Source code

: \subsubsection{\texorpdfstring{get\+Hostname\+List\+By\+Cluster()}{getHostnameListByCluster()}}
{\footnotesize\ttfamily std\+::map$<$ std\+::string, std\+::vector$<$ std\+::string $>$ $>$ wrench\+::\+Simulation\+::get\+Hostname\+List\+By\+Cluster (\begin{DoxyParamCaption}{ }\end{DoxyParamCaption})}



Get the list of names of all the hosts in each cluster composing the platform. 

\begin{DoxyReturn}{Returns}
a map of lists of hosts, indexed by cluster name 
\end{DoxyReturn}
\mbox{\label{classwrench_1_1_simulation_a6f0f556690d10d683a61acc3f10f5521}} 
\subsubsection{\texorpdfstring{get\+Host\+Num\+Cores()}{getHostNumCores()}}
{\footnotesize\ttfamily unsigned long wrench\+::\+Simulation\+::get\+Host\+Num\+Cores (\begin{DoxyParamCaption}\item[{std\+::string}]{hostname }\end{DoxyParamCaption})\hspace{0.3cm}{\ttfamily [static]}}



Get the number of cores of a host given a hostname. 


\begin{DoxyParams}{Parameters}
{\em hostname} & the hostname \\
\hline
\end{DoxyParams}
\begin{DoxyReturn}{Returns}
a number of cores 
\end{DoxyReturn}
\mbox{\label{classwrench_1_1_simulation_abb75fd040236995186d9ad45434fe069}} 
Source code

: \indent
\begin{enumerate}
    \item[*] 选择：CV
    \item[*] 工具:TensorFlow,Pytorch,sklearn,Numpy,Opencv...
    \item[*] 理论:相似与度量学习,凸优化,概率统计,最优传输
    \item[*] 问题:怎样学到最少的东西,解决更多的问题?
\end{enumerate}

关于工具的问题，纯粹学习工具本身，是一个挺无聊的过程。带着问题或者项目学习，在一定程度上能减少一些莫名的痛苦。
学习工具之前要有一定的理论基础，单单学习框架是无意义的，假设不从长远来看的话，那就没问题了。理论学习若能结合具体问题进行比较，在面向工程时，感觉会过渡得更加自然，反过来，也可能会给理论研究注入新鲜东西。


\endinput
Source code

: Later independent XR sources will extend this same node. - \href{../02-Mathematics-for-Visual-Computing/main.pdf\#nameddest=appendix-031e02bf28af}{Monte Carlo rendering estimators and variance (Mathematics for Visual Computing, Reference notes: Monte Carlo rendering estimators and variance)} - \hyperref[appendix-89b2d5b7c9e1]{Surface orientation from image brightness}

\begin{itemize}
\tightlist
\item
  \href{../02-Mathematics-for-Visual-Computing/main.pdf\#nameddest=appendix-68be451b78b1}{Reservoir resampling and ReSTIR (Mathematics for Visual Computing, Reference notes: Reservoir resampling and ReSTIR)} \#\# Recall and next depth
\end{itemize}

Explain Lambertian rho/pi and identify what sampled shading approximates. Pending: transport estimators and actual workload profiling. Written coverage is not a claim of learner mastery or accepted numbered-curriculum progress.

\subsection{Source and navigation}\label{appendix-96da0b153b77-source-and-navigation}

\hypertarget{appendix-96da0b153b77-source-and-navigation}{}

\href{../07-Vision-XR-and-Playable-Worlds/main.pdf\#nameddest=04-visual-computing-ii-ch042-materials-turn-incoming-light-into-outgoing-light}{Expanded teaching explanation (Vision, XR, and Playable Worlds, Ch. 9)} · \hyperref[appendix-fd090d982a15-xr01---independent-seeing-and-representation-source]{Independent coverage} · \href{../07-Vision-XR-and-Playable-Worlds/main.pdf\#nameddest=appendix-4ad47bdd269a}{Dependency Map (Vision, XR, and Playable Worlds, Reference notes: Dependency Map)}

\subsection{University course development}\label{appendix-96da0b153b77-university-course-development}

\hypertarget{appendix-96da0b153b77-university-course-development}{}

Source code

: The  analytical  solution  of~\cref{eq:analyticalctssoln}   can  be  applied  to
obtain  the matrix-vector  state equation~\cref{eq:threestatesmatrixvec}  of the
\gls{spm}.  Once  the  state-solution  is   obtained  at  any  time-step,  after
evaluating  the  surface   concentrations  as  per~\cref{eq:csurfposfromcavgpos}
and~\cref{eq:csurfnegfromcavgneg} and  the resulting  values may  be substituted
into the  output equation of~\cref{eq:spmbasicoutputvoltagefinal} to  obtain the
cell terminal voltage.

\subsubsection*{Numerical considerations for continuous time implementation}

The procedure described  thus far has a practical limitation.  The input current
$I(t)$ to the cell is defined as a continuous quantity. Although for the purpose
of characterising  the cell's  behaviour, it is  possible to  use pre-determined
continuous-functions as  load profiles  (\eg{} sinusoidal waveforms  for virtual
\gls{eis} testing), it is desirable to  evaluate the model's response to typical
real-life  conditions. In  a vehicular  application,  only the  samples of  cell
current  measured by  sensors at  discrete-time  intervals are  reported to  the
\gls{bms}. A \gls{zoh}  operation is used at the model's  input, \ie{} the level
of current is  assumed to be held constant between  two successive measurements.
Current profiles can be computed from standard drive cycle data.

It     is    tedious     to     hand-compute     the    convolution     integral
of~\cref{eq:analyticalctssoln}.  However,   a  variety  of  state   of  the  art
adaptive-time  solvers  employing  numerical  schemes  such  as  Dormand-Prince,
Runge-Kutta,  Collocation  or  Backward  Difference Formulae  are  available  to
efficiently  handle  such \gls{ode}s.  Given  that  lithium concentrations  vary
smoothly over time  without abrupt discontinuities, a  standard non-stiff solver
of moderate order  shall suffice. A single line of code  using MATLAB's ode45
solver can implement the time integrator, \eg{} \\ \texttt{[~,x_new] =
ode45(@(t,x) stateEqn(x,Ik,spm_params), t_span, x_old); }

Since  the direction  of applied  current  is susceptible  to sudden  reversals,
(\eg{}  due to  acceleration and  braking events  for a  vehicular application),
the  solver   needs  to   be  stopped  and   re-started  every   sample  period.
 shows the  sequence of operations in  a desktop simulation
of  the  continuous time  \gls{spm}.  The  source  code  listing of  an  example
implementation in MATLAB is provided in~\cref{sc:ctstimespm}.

■ ■ ■ ■

WHAT YOU WILL DO » Take the records above and return them exactly as written.

TASK RESULT »
Source code

: \subsubsection{\texorpdfstring{get\+Hostname\+List\+By\+Cluster()}{getHostnameListByCluster()}}
{\footnotesize\ttfamily std\+::map$<$ std\+::string, std\+::vector$<$ std\+::string $>$ $>$ wrench\+::\+Simulation\+::get\+Hostname\+List\+By\+Cluster (\begin{DoxyParamCaption}{ }\end{DoxyParamCaption})}



Get the list of names of all the hosts in each cluster composing the platform. 

\begin{DoxyReturn}{Returns}
a map of lists of hosts, indexed by cluster name 
\end{DoxyReturn}
\mbox{\label{classwrench_1_1_simulation_a6f0f556690d10d683a61acc3f10f5521}} 
\subsubsection{\texorpdfstring{get\+Host\+Num\+Cores()}{getHostNumCores()}}
{\footnotesize\ttfamily unsigned long wrench\+::\+Simulation\+::get\+Host\+Num\+Cores (\begin{DoxyParamCaption}\item[{std\+::string}]{hostname }\end{DoxyParamCaption})\hspace{0.3cm}{\ttfamily [static]}}



Get the number of cores of a host given a hostname. 


\begin{DoxyParams}{Parameters}
{\em hostname} & the hostname \\
\hline
\end{DoxyParams}
\begin{DoxyReturn}{Returns}
a number of cores 
\end{DoxyReturn}
\mbox{\label{classwrench_1_1_simulation_abb75fd040236995186d9ad45434fe069}} 
Source code

: \indent
\begin{enumerate}
    \item[*] 选择：CV
    \item[*] 工具:TensorFlow,Pytorch,sklearn,Numpy,Opencv...
    \item[*] 理论:相似与度量学习,凸优化,概率统计,最优传输
    \item[*] 问题:怎样学到最少的东西,解决更多的问题?
\end{enumerate}

关于工具的问题，纯粹学习工具本身，是一个挺无聊的过程。带着问题或者项目学习，在一定程度上能减少一些莫名的痛苦。
学习工具之前要有一定的理论基础，单单学习框架是无意义的，假设不从长远来看的话，那就没问题了。理论学习若能结合具体问题进行比较，在面向工程时，感觉会过渡得更加自然，反过来，也可能会给理论研究注入新鲜东西。


\endinput
Source code

: Later independent XR sources will extend this same node. - \href{../02-Mathematics-for-Visual-Computing/main.pdf\#nameddest=appendix-031e02bf28af}{Monte Carlo rendering estimators and variance (Mathematics for Visual Computing, Reference notes: Monte Carlo rendering estimators and variance)} - \hyperref[appendix-89b2d5b7c9e1]{Surface orientation from image brightness}

\begin{itemize}
\tightlist
\item
  \href{../02-Mathematics-for-Visual-Computing/main.pdf\#nameddest=appendix-68be451b78b1}{Reservoir resampling and ReSTIR (Mathematics for Visual Computing, Reference notes: Reservoir resampling and ReSTIR)} \#\# Recall and next depth
\end{itemize}

Explain Lambertian rho/pi and identify what sampled shading approximates. Pending: transport estimators and actual workload profiling. Written coverage is not a claim of learner mastery or accepted numbered-curriculum progress.

\subsection{Source and navigation}\label{appendix-96da0b153b77-source-and-navigation}

\hypertarget{appendix-96da0b153b77-source-and-navigation}{}

\href{../07-Vision-XR-and-Playable-Worlds/main.pdf\#nameddest=04-visual-computing-ii-ch042-materials-turn-incoming-light-into-outgoing-light}{Expanded teaching explanation (Vision, XR, and Playable Worlds, Ch. 9)} · \hyperref[appendix-fd090d982a15-xr01---independent-seeing-and-representation-source]{Independent coverage} · \href{../07-Vision-XR-and-Playable-Worlds/main.pdf\#nameddest=appendix-4ad47bdd269a}{Dependency Map (Vision, XR, and Playable Worlds, Reference notes: Dependency Map)}

\subsection{University course development}\label{appendix-96da0b153b77-university-course-development}

\hypertarget{appendix-96da0b153b77-university-course-development}{}

Source code

: The  analytical  solution  of~\cref{eq:analyticalctssoln}   can  be  applied  to
obtain  the matrix-vector  state equation~\cref{eq:threestatesmatrixvec}  of the
\gls{spm}.  Once  the  state-solution  is   obtained  at  any  time-step,  after
evaluating  the  surface   concentrations  as  per~\cref{eq:csurfposfromcavgpos}
and~\cref{eq:csurfnegfromcavgneg} and  the resulting  values may  be substituted
into the  output equation of~\cref{eq:spmbasicoutputvoltagefinal} to  obtain the
cell terminal voltage.

\subsubsection*{Numerical considerations for continuous time implementation}

The procedure described  thus far has a practical limitation.  The input current
$I(t)$ to the cell is defined as a continuous quantity. Although for the purpose
of characterising  the cell's  behaviour, it is  possible to  use pre-determined
continuous-functions as  load profiles  (\eg{} sinusoidal waveforms  for virtual
\gls{eis} testing), it is desirable to  evaluate the model's response to typical
real-life  conditions. In  a vehicular  application,  only the  samples of  cell
current  measured by  sensors at  discrete-time  intervals are  reported to  the
\gls{bms}. A \gls{zoh}  operation is used at the model's  input, \ie{} the level
of current is  assumed to be held constant between  two successive measurements.
Current profiles can be computed from standard drive cycle data.

It     is    tedious     to     hand-compute     the    convolution     integral
of~\cref{eq:analyticalctssoln}.  However,   a  variety  of  state   of  the  art
adaptive-time  solvers  employing  numerical  schemes  such  as  Dormand-Prince,
Runge-Kutta,  Collocation  or  Backward  Difference Formulae  are  available  to
efficiently  handle  such \gls{ode}s.  Given  that  lithium concentrations  vary
smoothly over time  without abrupt discontinuities, a  standard non-stiff solver
of moderate order  shall suffice. A single line of code  using MATLAB's ode45
solver can implement the time integrator, \eg{} \\ \texttt{[~,x_new] =
ode45(@(t,x) stateEqn(x,Ik,spm_params), t_span, x_old); }

Since  the direction  of applied  current  is susceptible  to sudden  reversals,
(\eg{}  due to  acceleration and  braking events  for a  vehicular application),
the  solver   needs  to   be  stopped  and   re-started  every   sample  period.
 shows the  sequence of operations in  a desktop simulation
of  the  continuous time  \gls{spm}.  The  source  code  listing of  an  example
implementation in MATLAB is provided in~\cref{sc:ctstimespm}.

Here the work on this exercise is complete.